Yep, exactly what I did and it worked a great. Did a maintenance wash today and was really impressed with the ONR system on a waxed car. Really easy wash and excellent t beading retained.


----------



## lowejackson (Feb 23, 2006)

Quick tip you could try on the glass. Wash the glass along with the rest of the panels with ONR, wipe the glass to remove most of the ONR. No need to try to remove it all and then buff with a glass cloth. Should be left with nice clean glass without any smears


----------



## bazz (May 15, 2007)

hi and welcome looks like you did a great job on the mini


----------



## Kimb (Oct 4, 2011)

Looks good but also a bit time consuming. 

If you like optimum products I can recommend buying the spray wax and hyper gps.

Then you can do it following on as way next time to save time.

Prespray with opti-clean, wash panel with ONR and leave the washwater on the car, then use this to clay adding onr wash solotion as lube if not enough water is still on, or if saving more time is wanted, spray car-wax as lube and dry the car after.

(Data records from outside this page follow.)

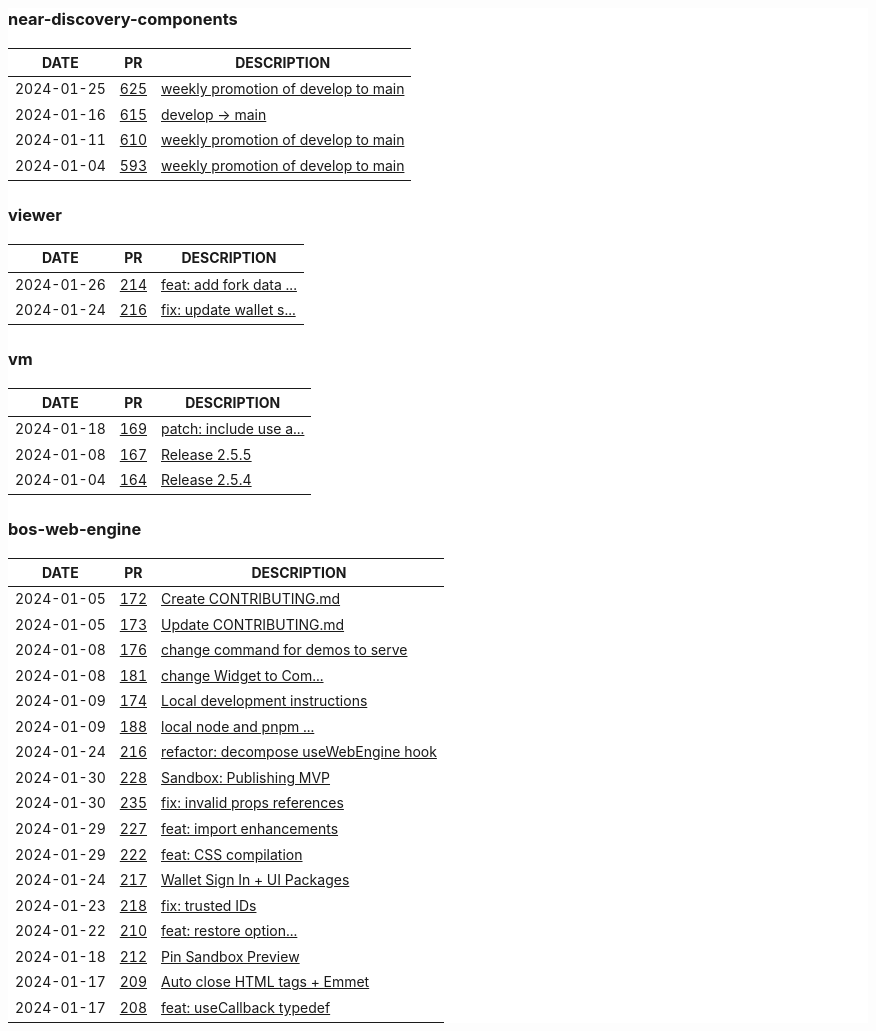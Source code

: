 ### near-discovery-components

| DATE | PR | DESCRIPTION |
| --- | --- | --- |
| 2024-01-25 | [625](https://github.com/near/near-discovery-components/pull/625) | [weekly promotion of develop to main](https://github.com/near/near-discovery-components/pull/625) |
| 2024-01-16 | [615](https://github.com/near/near-discovery-components/pull/615) | [develop -> main](https://github.com/near/near-discovery-components/pull/615) |
| 2024-01-11 | [610](https://github.com/near/near-discovery-components/pull/610) | [weekly promotion of develop to main](https://github.com/near/near-discovery-components/pull/610) |
| 2024-01-04 | [593](https://github.com/near/near-discovery-components/pull/593) | [weekly promotion of develop to main](https://github.com/near/near-discovery-components/pull/593) |

### viewer

| DATE | PR | DESCRIPTION |
| --- | --- | --- |
| 2024-01-26 | [214](https://github.com/NearSocial/viewer/pull/214) | [feat: add fork data ...](https://github.com/NearSocial/viewer/pull/214) |
| 2024-01-24 | [216](https://github.com/NearSocial/viewer/pull/216) | [fix: update wallet s...](https://github.com/NearSocial/viewer/pull/216) |

### vm

| DATE | PR | DESCRIPTION |
| --- | --- | --- |
| 2024-01-18 | [169](https://github.com/NearSocial/VM/pull/169) | [patch: include use a...](https://github.com/NearSocial/VM/pull/169) |
| 2024-01-08 | [167](https://github.com/NearSocial/VM/pull/167) | [Release 2.5.5](https://github.com/NearSocial/VM/pull/167) |
| 2024-01-04 | [164](https://github.com/NearSocial/VM/pull/164) | [Release 2.5.4](https://github.com/NearSocial/VM/pull/164) |

### bos-web-engine

| DATE | PR | DESCRIPTION |
| --- | --- | --- |
| 2024-01-05 | [172](https://github.com/near/bos-web-engine/pull/172) | [Create CONTRIBUTING.md](https://github.com/near/bos-web-engine/pull/172) |
| 2024-01-05 | [173](https://github.com/near/bos-web-engine/pull/173) | [Update CONTRIBUTING.md](https://github.com/near/bos-web-engine/pull/173) |
| 2024-01-08 | [176](https://github.com/near/bos-web-engine/pull/176) | [change command for demos to serve](https://github.com/near/bos-web-engine/pull/176) |
| 2024-01-08 | [181](https://github.com/near/bos-web-engine/pull/181) | [change Widget to Com...](https://github.com/near/bos-web-engine/pull/181) |
| 2024-01-09 | [174](https://github.com/near/bos-web-engine/pull/174) | [Local development instructions](https://github.com/near/bos-web-engine/pull/174) |
| 2024-01-09 | [188](https://github.com/near/bos-web-engine/pull/188) | [local node and pnpm ...](https://github.com/near/bos-web-engine/pull/188) |
| 2024-01-24 | [216](https://github.com/near/bos-web-engine/pull/216) | [refactor: decompose useWebEngine hook](https://github.com/near/bos-web-engine/pull/216) |
| 2024-01-30 | [228](https://github.com/near/bos-web-engine/pull/228) | [Sandbox: Publishing MVP](https://github.com/near/bos-web-engine/pull/228) |
| 2024-01-30 | [235](https://github.com/near/bos-web-engine/pull/235) | [fix: invalid props references](https://github.com/near/bos-web-engine/pull/235) |
| 2024-01-29 | [227](https://github.com/near/bos-web-engine/pull/227) | [feat: import enhancements](https://github.com/near/bos-web-engine/pull/227) |
| 2024-01-29 | [222](https://github.com/near/bos-web-engine/pull/222) | [feat: CSS compilation](https://github.com/near/bos-web-engine/pull/222) |
| 2024-01-24 | [217](https://github.com/near/bos-web-engine/pull/217) | [Wallet Sign In + UI Packages](https://github.com/near/bos-web-engine/pull/217) |
| 2024-01-23 | [218](https://github.com/near/bos-web-engine/pull/218) | [fix: trusted IDs](https://github.com/near/bos-web-engine/pull/218) |
| 2024-01-22 | [210](https://github.com/near/bos-web-engine/pull/210) | [feat: restore option...](https://github.com/near/bos-web-engine/pull/210) |
| 2024-01-18 | [212](https://github.com/near/bos-web-engine/pull/212) | [Pin Sandbox Preview](https://github.com/near/bos-web-engine/pull/212) |
| 2024-01-17 | [209](https://github.com/near/bos-web-engine/pull/209) | [Auto close HTML tags + Emmet](https://github.com/near/bos-web-engine/pull/209) |
| 2024-01-17 | [208](https://github.com/near/bos-web-engine/pull/208) | [feat: useCallback typedef](https://github.com/near/bos-web-engine/pull/208) |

If you wish to polish, then you can as written before, use the clay on the wet car with onr and then polish with gps, while the car is still wet - only 1 spray per panel and no need to prime the pad, less is more and product should not be over applied - cleaning your pad with onr between panels and keep it damp will have an extra efffect besides not needing to change pad all the time, afterwords buff the residue off with spray wax and dry the car. 

Sound a bit complicated, but its easy when you get the technique and saves you alot of time. We do this on many quick details here and it works wonders


----------